Quand Jésus nous parle de poutre, ce n’est pas si anodin surtout de la bouche d’un charpentier. Dans un bâtiment, la poutre joue un rôle structurel important. C’est un des éléments essentiels de la charpente. Son rôle est de soutenir la toiture, tout comme les paliers des différents étages d’un bâtiment. Cela assure la stabilité de l’édifice et son bon fonctionnement. C’est mille important et donc fondamental. Transposons l’image de la poutre, comme le suggère Jésus, en l’homme. Qu’est-ce qui en lui est fondamental, le définit, le soutient et le structure en tant qu’humain, lui permet d’être maître de soi et d’être un bel arbre portant de beaux fruits ? C’est la liberté comme aptitude de l’autonomie humaine en étant responsable de l’autre et de soi et conscient de l’existence. Mais en quoi cette poutre de la liberté serait un obstacle à soi-même et nous rendrait aveugles de nous-mêmes ?
 
Premièrement, avons-nous une bonne conception de la liberté ? Ayons conscience que cette aptitude n’est pas innée mais bien acquise. Cette capacité prend appui sur toutes les facultés et principalement l’intelligence, qui discerne à partir de la réalité de nos désirs la vérité, la propose à la volonté, qui se positionne vis-à-vis d’elle, décide du bien à opérer et s’engage à le réaliser. N’oublions pas que nos facultés ont besoin des vertus pour être mues. Ainsi, la liberté comme aptitude coordonne nos facultés, désirs et vertus au sein de la conscience. Elle détermine d’une part notre vouloir en motifs et moyens d’épanouissement et d’autre part notre agir, en vue de les déployer l’un et l’autre à travers l’existence et ainsi atteindre notre accomplissement de fils et fille de Dieu.
 
Deuxièmement, si la liberté se construit au fur et à mesure de l’existence, elle n’est jamais parfaitement opérationnelle. Certes, nous saurons la faire progresser si chacun prend le soin de se mettre en face de lui-même afin d’endosser une juste estime de soi en votant deux écueils : la surestime et la sous-estime de soi. Il est bon de reconnaitre le potentiel de notre tempérament tout en étant conscient de nos vulnérabilités. Chaque personnalité est constituée par un mix de facilités pour entreprendre des projets, d’intérêts dans tels ou tels domaines scientifiques, douée d’intelligence pratique ou relationnelle. Mais personne ne rassemble à lui seul toutes les perfections des différentes dimensions de la nature humaine. De plus, qui n’a jamais été mis en cause et/ou fragilisé par une forme de rejet, d’abandon, d’humiliation, d’injustice, de trahison ? Le Christ nous invite à prendre conscience de nos défaillances qui altèrent notre structure intérieure et la bonne utilisation de notre liberté.

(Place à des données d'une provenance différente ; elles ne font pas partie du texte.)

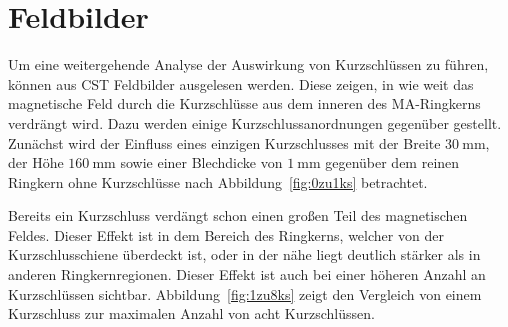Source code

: \section{Feldbilder}
Um eine weitergehende Analyse der Auswirkung von Kurzschl\"ussen zu f\"uhren, k\"onnen aus CST Feldbilder ausgelesen werden. Diese zeigen, in wie weit das magnetische Feld durch die Kurzschl\"usse aus dem inneren des MA-Ringkerns verdr\"angt wird. Dazu werden einige Kurzschlussanordnungen gegen\"uber gestellt. Zun\"achst wird der Einfluss eines einzigen Kurzschlusses mit der Breite $\SI{30}{\milli\meter}$, der H\"ohe $\SI{160}{\milli\meter}$ sowie einer Blechdicke von $\SI{1}{\milli\meter}$ gegen\"uber dem reinen Ringkern ohne Kurzschl\"usse nach Abbildung~\ref{fig:0zu1ks} betrachtet.
\par
Bereits ein Kurzschluss verd\"angt schon einen gro\ss{}en Teil des magnetischen Feldes. Dieser Effekt ist in dem Bereich des Ringkerns, welcher von der Kurzschlusschiene \"uberdeckt ist, oder in der n\"ahe liegt deutlich st\"arker als in anderen Ringkernregionen. Dieser Effekt ist auch bei einer h\"oheren Anzahl an Kurzschl\"ussen sichtbar. Abbildung~\ref{fig:1zu8ks} zeigt den Vergleich von einem Kurzschluss zur maximalen Anzahl von acht Kurzschl\"ussen.
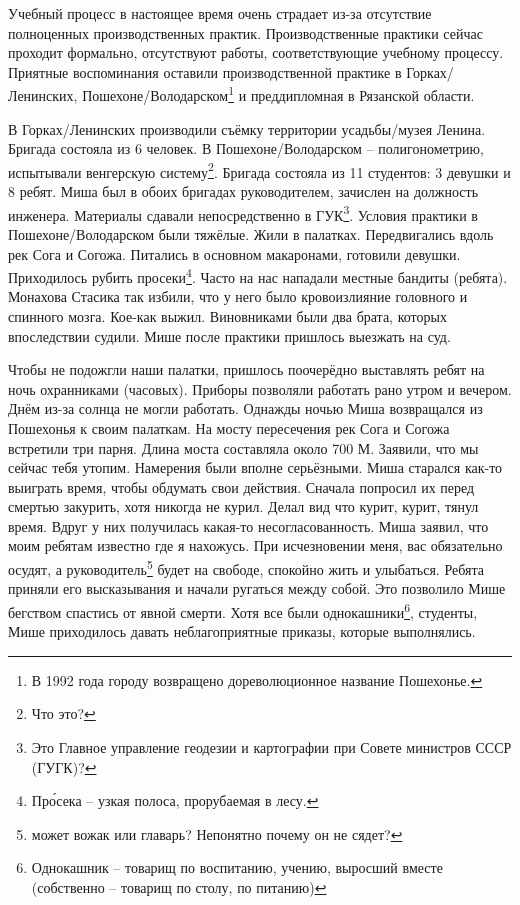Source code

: Учебный процесс в настоящее время очень страдает из-за отсутствие полноценных производственных практик. Производственные практики сейчас проходит формально, отсутствуют работы, соответствующие учебному процессу. Приятные воспоминания оставили производственной практике в Горках\-/Ленинских, Пошехоне\-/Володарском\footnote{В 1992 года городу возвращено дореволюционное название Пошехонье.} и преддипломная в Рязанской области.

В Горках\-/Ленинских производили съёмку территории усадьбы\-/музея Ленина. Бригада состояла из 6 человек. В Пошехоне\-/Володарском \--- полигонометрию, испытывали венгерскую систему\footnote{Что это?}. Бригада состояла из 11 студентов: 3 девушки и 8 ребят. Миша был в обоих бригадах руководителем, зачислен на должность инженера. Материалы сдавали непосредственно в ГУК\footnote{Это Главное управление геодезии и картографии при Совете министров СССР (ГУГК)?}. Условия практики в Пошехоне\-/Володарском были тяжёлые. Жили в палатках. Передвигались вдоль рек Сога и Согожа. Питались в основном макаронами, готовили девушки. Приходилось рубить просеки\footnote{Пр\'{о}сека \--- узкая полоса, прорубаемая в лесу.}. Часто на нас нападали местные бандиты (ребята). Монахова Стасика так избили, что у него было кровоизлияние головного и спинного мозга. Кое-как выжил. Виновниками были два брата, которых впоследствии судили. Мише после практики пришлось выезжать на суд. 

Чтобы не подожгли наши палатки, пришлось поочерёдно выставлять ребят на ночь охранниками (часовых). Приборы позволяли работать рано утром и вечером. Днём из-за солнца не могли работать. Однажды ночью Миша возвращался из Пошехонья к своим палаткам. На мосту пересечения рек Сога и Согожа встретили три парня. Длина моста составляла около 700 М. Заявили, что мы сейчас тебя утопим. Намерения были вполне серьёзными. Миша старался как-то выиграть время, чтобы обдумать свои действия. Сначала попросил их перед смертью закурить, хотя никогда не курил. Делал вид что курит, курит, тянул время. Вдруг у них получилась какая-то несогласованность. Миша заявил, что моим ребятам известно где я нахожусь. При исчезновении меня, вас обязательно осудят, а руководитель\footnote{может вожак или главарь? Непонятно почему он не сядет?} будет на свободе, спокойно жить и улыбаться. Ребята приняли его высказывания и начали ругаться между собой. Это позволило Мише бегством спастись от явной смерти. Хотя все были однокашники\footnote{Однокашник \--- товарищ по воспитанию, учению, выросший вместе (собственно \--- товарищ по столу, по питанию)}, студенты, Мише приходилось давать неблагоприятные приказы, которые выполнялись.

Troisièmement, ce qui entrave notre liberté, c’est ne pas savoir confier auprès d’une personne de confiance nos poutres. Que cela soit dans une confession, dans l’accompagnement spirituel ou tout simplement dans des confidences. Dans ce domaine, tout est une question de dépassement de sa honte par l’humilité. Mettons des mots sur les réalités et sortons les de notre cœur, par notre bouche, en les explicitant. Ainsi, je finirai par cette expérience : Il y a quelques semaines, j’étais avec des couples pour un week-end service après vente mariage. L’un des couples s’est simplement et humblement confié. Ils ont sorti de leurs yeux une belle poutre qui entravait l’exercice de leur liberté. Une fois rentrés chez eux, je reçois de leur part ce texto : de ce week-end, nous en sortons grandi et heureux comme touché par l’Esprit-Saint, et cela fait un bien fou.
 
Bref, avant de se préoccuper de la paille de l’autre, préoccupons-nous de nos propres poutres avec l’aide de l’Esprit-Saint et de nos anges gardiens qui prendront soin de nous et nous aiderons à nous libérer.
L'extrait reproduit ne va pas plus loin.